All lines from the one with "If it is not" to the end of the material, both included, are to be written out exactly and without anything else.

# Data provided:
>>>

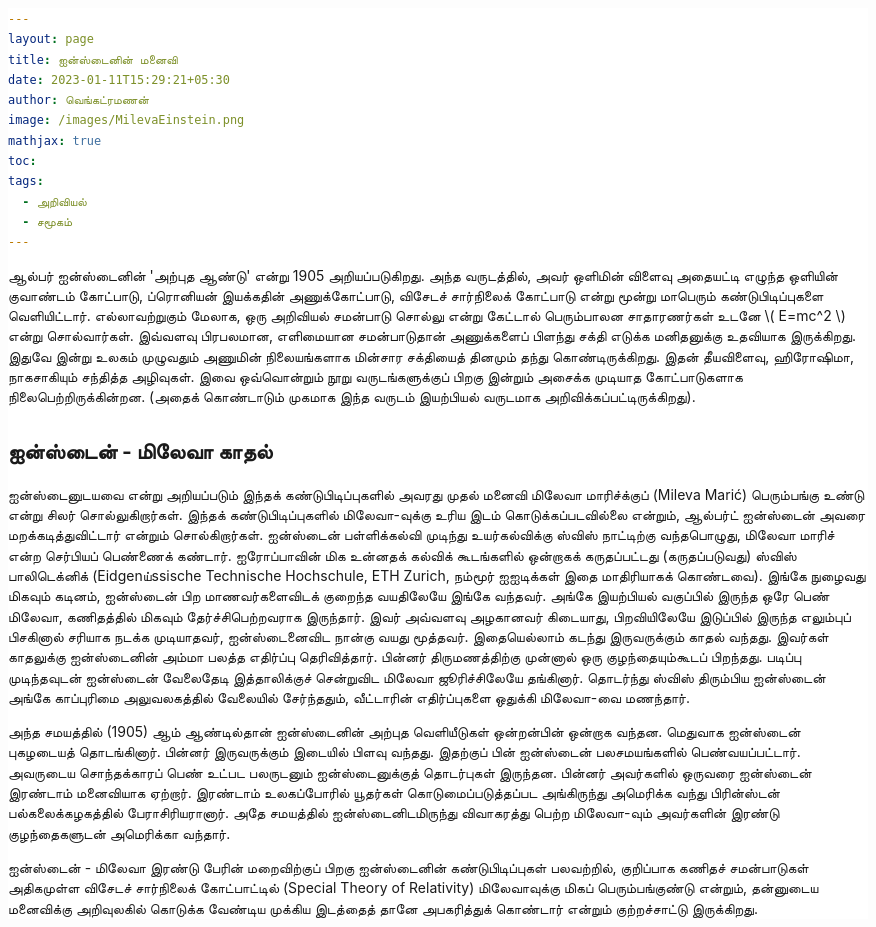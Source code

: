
 ```yaml
---
layout: page
title: ஐன்ஸ்டைனின் மனைவி
date: 2023-01-11T15:29:21+05:30
author: வெங்கட்ரமணன்
image: /images/MilevaEinstein.png
mathjax: true
toc:
tags:
  - அறிவியல்
  - சமூகம்
---
```



ஆல்பர் ஐன்ஸ்டைனின் 'அற்புத ஆண்டு' என்று 1905 அறியப்படுகிறது. அந்த வருடத்தில், அவர் ஒளிமின் விளைவு அதையட்டி எழுந்த ஒளியின் குவாண்டம் கோட்பாடு, ப்ரொனியன் இயக்கதின் அணுக்கோட்பாடு, விசேடச் சார்நிலைக் கோட்பாடு என்று மூன்று மாபெரும் கண்டுபிடிப்புகளை வெளியிட்டார். எல்லாவற்றுகும் மேலாக, ஒரு அறிவியல் சமன்பாடு சொல்லு என்று கேட்டால் பெரும்பாலன சாதாரணர்கள் உடனே \\( E=mc^2 \\) என்று சொல்வார்கள். இவ்வளவு பிரபலமான, எளிமையான சமன்பாடுதான் அணுக்களைப் பிளந்து சக்தி எடுக்க மனிதனுக்கு உதவியாக இருக்கிறது. இதுவே இன்று உலகம் முழுவதும் அணுமின் நிலையங்களாக மின்சார சக்தியைத் தினமும் தந்து கொண்டிருக்கிறது. இதன் தீயவிளைவு, ஹிரோஷிமா, நாகசாகியும் சந்தித்த அழிவுகள். இவை ஒவ்வொன்றும் நூறு வருடங்களுக்குப் பிறகு இன்றும் அசைக்க முடியாத கோட்பாடுகளாக நிலைபெற்றிருக்கின்றன. (அதைக் கொண்டாடும் முகமாக இந்த வருடம் இயற்பியல் வருடமாக அறிவிக்கப்பட்டிருக்கிறது). 

## ஐன்ஸ்டைன் - மிலேவா காதல்

ஐன்ஸ்டைனுடயவை என்று அறியப்படும் இந்தக் கண்டுபிடிப்புகளில் அவரது முதல் மனைவி மிலேவா மாரிச்க்குப் (Mileva Marić) பெரும்பங்கு உண்டு என்று சிலர் சொல்லுகிறார்கள். இந்தக் கண்டுபிடிப்புகளில் மிலேவா-வுக்கு உரிய இடம் கொடுக்கப்படவில்லை என்றும், ஆல்பர்ட் ஐன்ஸ்டைன் அவரை மறக்கடித்துவிட்டார் என்றும் சொல்கிறார்கள். ஐன்ஸ்டைன் பள்ளிக்கல்வி முடிந்து உயர்கல்விக்கு ஸ்விஸ் நாட்டிற்கு வந்தபொழுது, மிலேவா மாரிச் என்ற செர்பியப் பெண்ணைக் கண்டார். ஐரோப்பாவின் மிக உன்னதக் கல்விக் கூடங்களில் ஒன்றாகக் கருதப்பட்டது (கருதப்படுவது) ஸ்விஸ் பாலிடெக்னிக் (Eidgenய்ssische Technische Hochschule, ETH Zurich, நம்மூர் ஐஐடிக்கள் இதை மாதிரியாகக் கொண்டவை). இங்கே நுழைவது மிகவும் கடினம், ஐன்ஸ்டைன் பிற மாணவர்களைவிடக் குறைந்த வயதிலேயே இங்கே வந்தவர். அங்கே இயற்பியல் வகுப்பில் இருந்த ஒரே பெண் மிலேவா, கணிதத்தில் மிகவும் தேர்ச்சிபெற்றவராக இருந்தார். இவர் அவ்வளவு அழகானவர் கிடையாது, பிறவியிலேயே இடுப்பில் இருந்த எலும்புப் பிசகினால் சரியாக நடக்க முடியாதவர், ஐன்ஸ்டைனைவிட நான்கு வயது மூத்தவர். இதையெல்லாம் கடந்து இருவருக்கும் காதல் வந்தது. இவர்கள் காதலுக்கு ஐன்ஸ்டைனின் அம்மா பலத்த எதிர்ப்பு தெரிவித்தார். பின்னர் திருமணத்திற்கு முன்னால் ஒரு குழந்தையும்கூடப் பிறந்தது. படிப்பு முடிந்தவுடன் ஐன்ஸ்டைன் வேலைதேடி இத்தாலிக்குச் சென்றுவிட மிலேவா ஜூரிச்சிலேயே தங்கினார். தொடர்ந்து ஸ்விஸ் திரும்பிய ஐன்ஸ்டைன் அங்கே காப்புரிமை அலுவலகத்தில் வேலையில் சேர்ந்ததும், வீட்டாரின் எதிர்ப்புகளை ஒதுக்கி மிலேவா-வை மணந்தார். 

அந்த சமயத்தில் (1905) ஆம் ஆண்டில்தான் ஐன்ஸ்டைனின் அற்புத வெளியீடுகள் ஒன்றன்பின் ஒன்றாக வந்தன. மெதுவாக ஐன்ஸ்டைன் புகழடையத் தொடங்கினார். பின்னர் இருவருக்கும் இடையில் பிளவு வந்தது. இதற்குப் பின் ஐன்ஸ்டைன் பலசமயங்களில் பெண்வயப்பட்டார். அவருடைய சொந்தக்காரப் பெண் உட்பட பலருடனும் ஐன்ஸ்டைனுக்குத் தொடர்புகள் இருந்தன. பின்னர் அவர்களில் ஒருவரை ஐன்ஸ்டைன் இரண்டாம் மனைவியாக ஏற்றார். இரண்டாம் உலகப்போரில் யூதர்கள் கொடுமைப்படுத்தப்பட அங்கிருந்து அமெரிக்க வந்து பிரின்ஸ்டன் பல்கலைக்கழகத்தில் பேராசிரியரானார். அதே சமயத்தில் ஐன்ஸ்டைனிடமிருந்து விவாகரத்து பெற்ற மிலேவா-வும் அவர்களின் இரண்டு குழந்தைகளுடன் அமெரிக்கா வந்தார். 

ஐன்ஸ்டைன் - மிலேவா இரண்டு பேரின் மறைவிற்குப் பிறகு ஐன்ஸ்டைனின் கண்டுபிடிப்புகள் பலவற்றில், குறிப்பாக கணிதச் சமன்பாடுகள் அதிகமுள்ள விசேடச் சார்நிலைக் கோட்பாட்டில் (Special Theory of Relativity) மிலேவாவுக்கு மிகப் பெரும்பங்குண்டு என்றும், தன்னுடைய மனைவிக்கு அறிவுலகில் கொடுக்க வேண்டிய முக்கிய இடத்தைத் தானே அபகரித்துக் கொண்டார் என்றும் குற்றச்சாட்டு இருக்கிறது. 
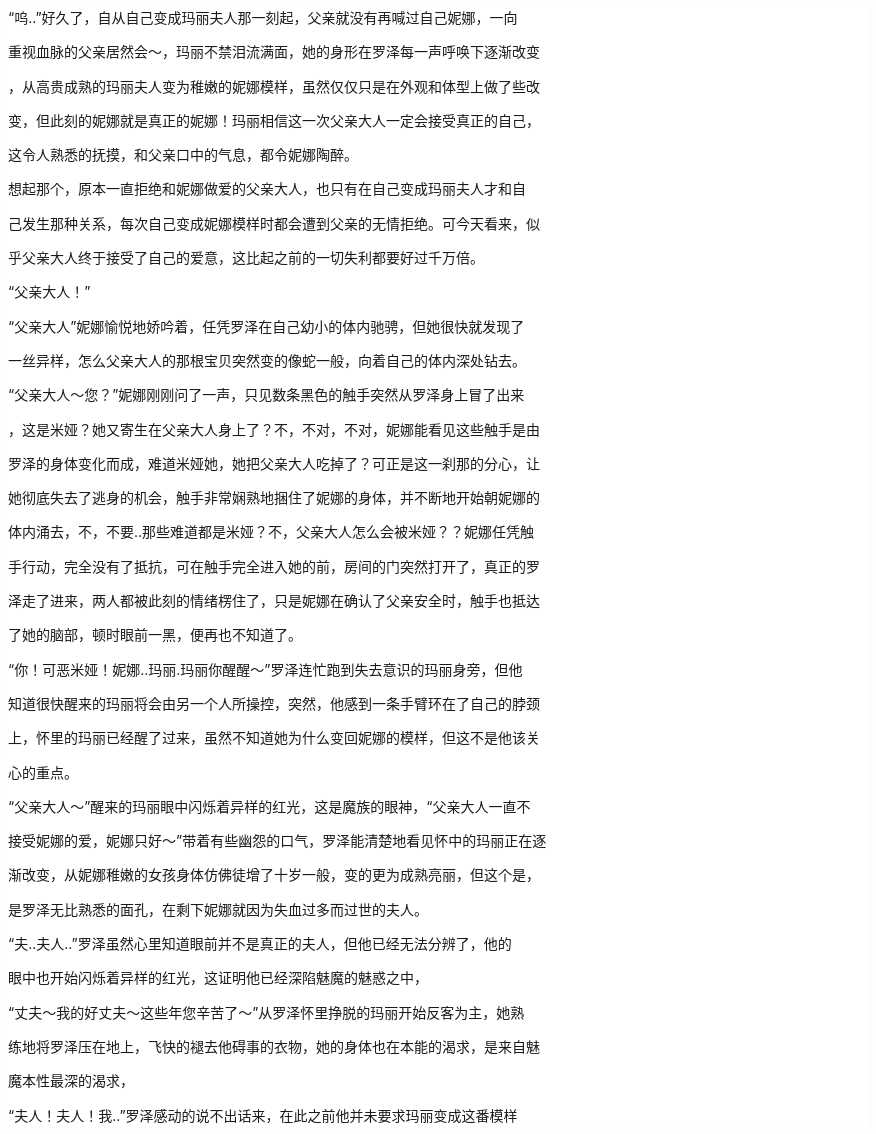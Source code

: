 “呜..”好久了，自从自己变成玛丽夫人那一刻起，父亲就没有再喊过自己妮娜，一向

重视血脉的父亲居然会～，玛丽不禁泪流满面，她的身形在罗泽每一声呼唤下逐渐改变

，从高贵成熟的玛丽夫人变为稚嫩的妮娜模样，虽然仅仅只是在外观和体型上做了些改

变，但此刻的妮娜就是真正的妮娜！玛丽相信这一次父亲大人一定会接受真正的自己，

这令人熟悉的抚摸，和父亲口中的气息，都令妮娜陶醉。

想起那个，原本一直拒绝和妮娜做爱的父亲大人，也只有在自己变成玛丽夫人才和自

己发生那种关系，每次自己变成妮娜模样时都会遭到父亲的无情拒绝。可今天看来，似

乎父亲大人终于接受了自己的爱意，这比起之前的一切失利都要好过千万倍。

“父亲大人！”

“父亲大人”妮娜愉悦地娇吟着，任凭罗泽在自己幼小的体内驰骋，但她很快就发现了

一丝异样，怎么父亲大人的那根宝贝突然变的像蛇一般，向着自己的体内深处钻去。

“父亲大人～您？”妮娜刚刚问了一声，只见数条黑色的触手突然从罗泽身上冒了出来

，这是米娅？她又寄生在父亲大人身上了？不，不对，不对，妮娜能看见这些触手是由

罗泽的身体变化而成，难道米娅她，她把父亲大人吃掉了？可正是这一刹那的分心，让

她彻底失去了逃身的机会，触手非常娴熟地捆住了妮娜的身体，并不断地开始朝妮娜的

体内涌去，不，不要..那些难道都是米娅？不，父亲大人怎么会被米娅？？妮娜任凭触

手行动，完全没有了抵抗，可在触手完全进入她的前，房间的门突然打开了，真正的罗

泽走了进来，两人都被此刻的情绪楞住了，只是妮娜在确认了父亲安全时，触手也抵达

了她的脑部，顿时眼前一黑，便再也不知道了。

“你！可恶米娅！妮娜..玛丽.玛丽你醒醒～”罗泽连忙跑到失去意识的玛丽身旁，但他

知道很快醒来的玛丽将会由另一个人所操控，突然，他感到一条手臂环在了自己的脖颈

上，怀里的玛丽已经醒了过来，虽然不知道她为什么变回妮娜的模样，但这不是他该关

心的重点。

“父亲大人～”醒来的玛丽眼中闪烁着异样的红光，这是魔族的眼神，“父亲大人一直不

接受妮娜的爱，妮娜只好～”带着有些幽怨的口气，罗泽能清楚地看见怀中的玛丽正在逐

渐改变，从妮娜稚嫩的女孩身体仿佛徒增了十岁一般，变的更为成熟亮丽，但这个是，

是罗泽无比熟悉的面孔，在剩下妮娜就因为失血过多而过世的夫人。

“夫..夫人..”罗泽虽然心里知道眼前并不是真正的夫人，但他已经无法分辨了，他的

眼中也开始闪烁着异样的红光，这证明他已经深陷魅魔的魅惑之中，

“丈夫～我的好丈夫～这些年您辛苦了～”从罗泽怀里挣脱的玛丽开始反客为主，她熟

练地将罗泽压在地上，飞快的褪去他碍事的衣物，她的身体也在本能的渴求，是来自魅

魔本性最深的渴求，

“夫人！夫人！我..”罗泽感动的说不出话来，在此之前他并未要求玛丽变成这番模样
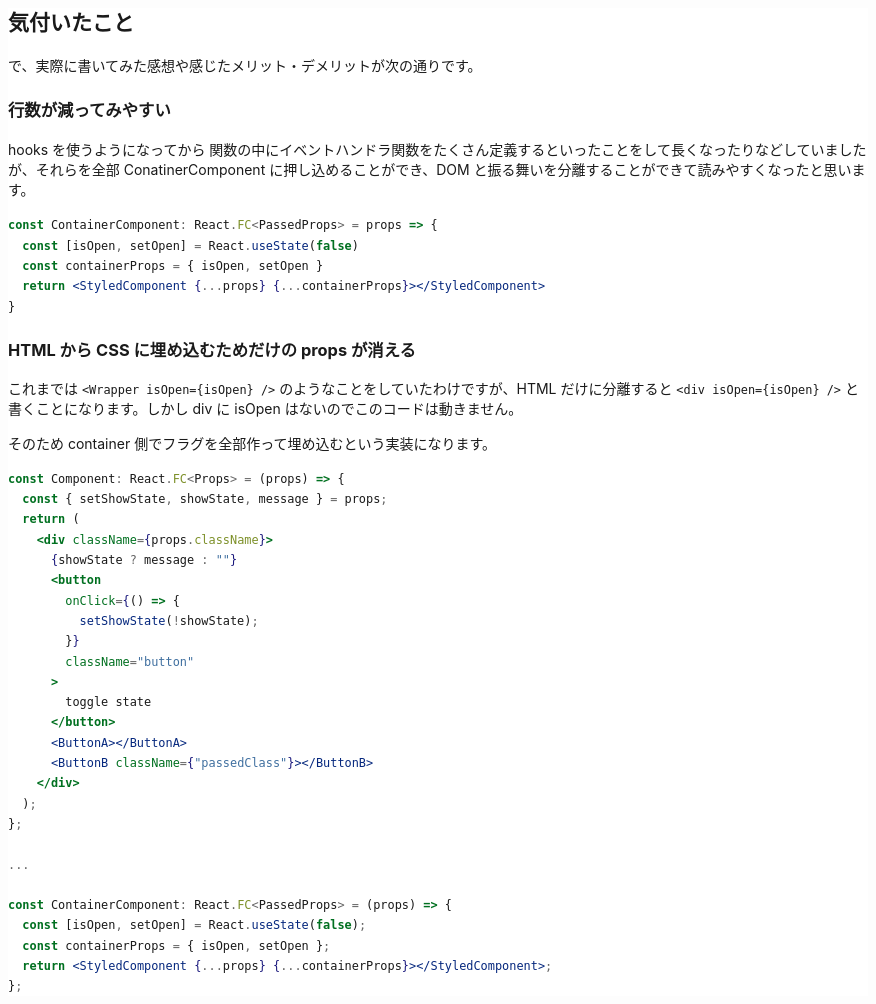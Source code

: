 ## 気付いたこと

で、実際に書いてみた感想や感じたメリット・デメリットが次の通りです。

### 行数が減ってみやすい

hooks を使うようになってから 関数の中にイベントハンドラ関数をたくさん定義するといったことをして長くなったりなどしていましたが、それらを全部 ConatinerComponent に押し込めることができ、DOM と振る舞いを分離することができて読みやすくなったと思います。

```jsx
const ContainerComponent: React.FC<PassedProps> = props => {
  const [isOpen, setOpen] = React.useState(false)
  const containerProps = { isOpen, setOpen }
  return <StyledComponent {...props} {...containerProps}></StyledComponent>
}
```

### HTML から CSS に埋め込むためだけの props が消える

これまでは `<Wrapper isOpen={isOpen} />` のようなことをしていたわけですが、HTML だけに分離すると `<div isOpen={isOpen} />` と書くことになります。しかし div に isOpen はないのでこのコードは動きません。

そのため container 側でフラグを全部作って埋め込むという実装になります。

```jsx
const Component: React.FC<Props> = (props) => {
  const { setShowState, showState, message } = props;
  return (
    <div className={props.className}>
      {showState ? message : ""}
      <button
        onClick={() => {
          setShowState(!showState);
        }}
        className="button"
      >
        toggle state
      </button>
      <ButtonA></ButtonA>
      <ButtonB className={"passedClass"}></ButtonB>
    </div>
  );
};

...

const ContainerComponent: React.FC<PassedProps> = (props) => {
  const [isOpen, setOpen] = React.useState(false);
  const containerProps = { isOpen, setOpen };
  return <StyledComponent {...props} {...containerProps}></StyledComponent>;
};
```

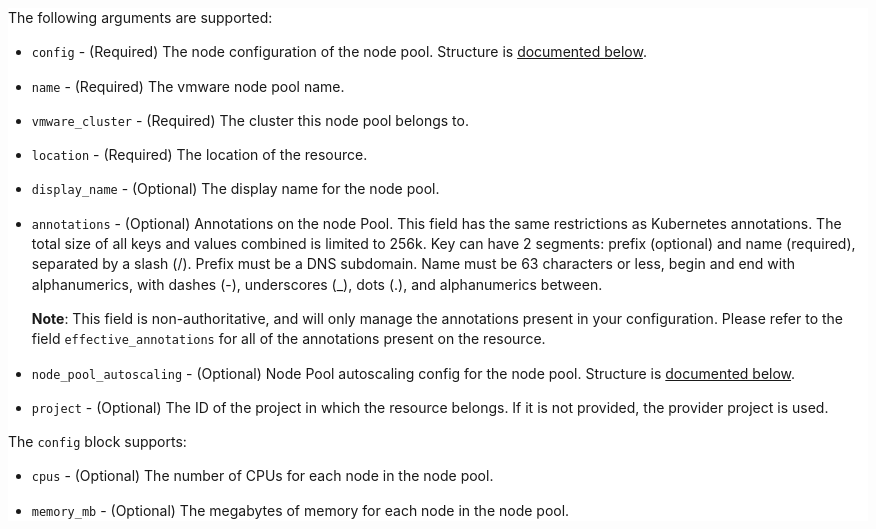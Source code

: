 The following arguments are supported:


* `config` -
  (Required)
  The node configuration of the node pool.
  Structure is [documented below](#nested_config).

* `name` -
  (Required)
  The vmware node pool name.

* `vmware_cluster` -
  (Required)
  The cluster this node pool belongs to.

* `location` -
  (Required)
  The location of the resource.


* `display_name` -
  (Optional)
  The display name for the node pool.

* `annotations` -
  (Optional)
  Annotations on the node Pool.
  This field has the same restrictions as Kubernetes annotations.
  The total size of all keys and values combined is limited to 256k.
  Key can have 2 segments: prefix (optional) and name (required),
  separated by a slash (/).
  Prefix must be a DNS subdomain.
  Name must be 63 characters or less, begin and end with alphanumerics,
  with dashes (-), underscores (_), dots (.), and alphanumerics between.

  **Note**: This field is non-authoritative, and will only manage the annotations present in your configuration.
  Please refer to the field `effective_annotations` for all of the annotations present on the resource.

* `node_pool_autoscaling` -
  (Optional)
  Node Pool autoscaling config for the node pool.
  Structure is [documented below](#nested_node_pool_autoscaling).

* `project` - (Optional) The ID of the project in which the resource belongs.
    If it is not provided, the provider project is used.



<a name="nested_config"></a>The `config` block supports:

* `cpus` -
  (Optional)
  The number of CPUs for each node in the node pool.

* `memory_mb` -
  (Optional)
  The megabytes of memory for each node in the node pool.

<<<

# Your solution:
    If it is not provided, the provider project is used.



<a name="nested_config"></a>The `config` block supports:

* `cpus` -
  (Optional)
  The number of CPUs for each node in the node pool.

* `memory_mb` -
  (Optional)
  The megabytes of memory for each node in the node pool.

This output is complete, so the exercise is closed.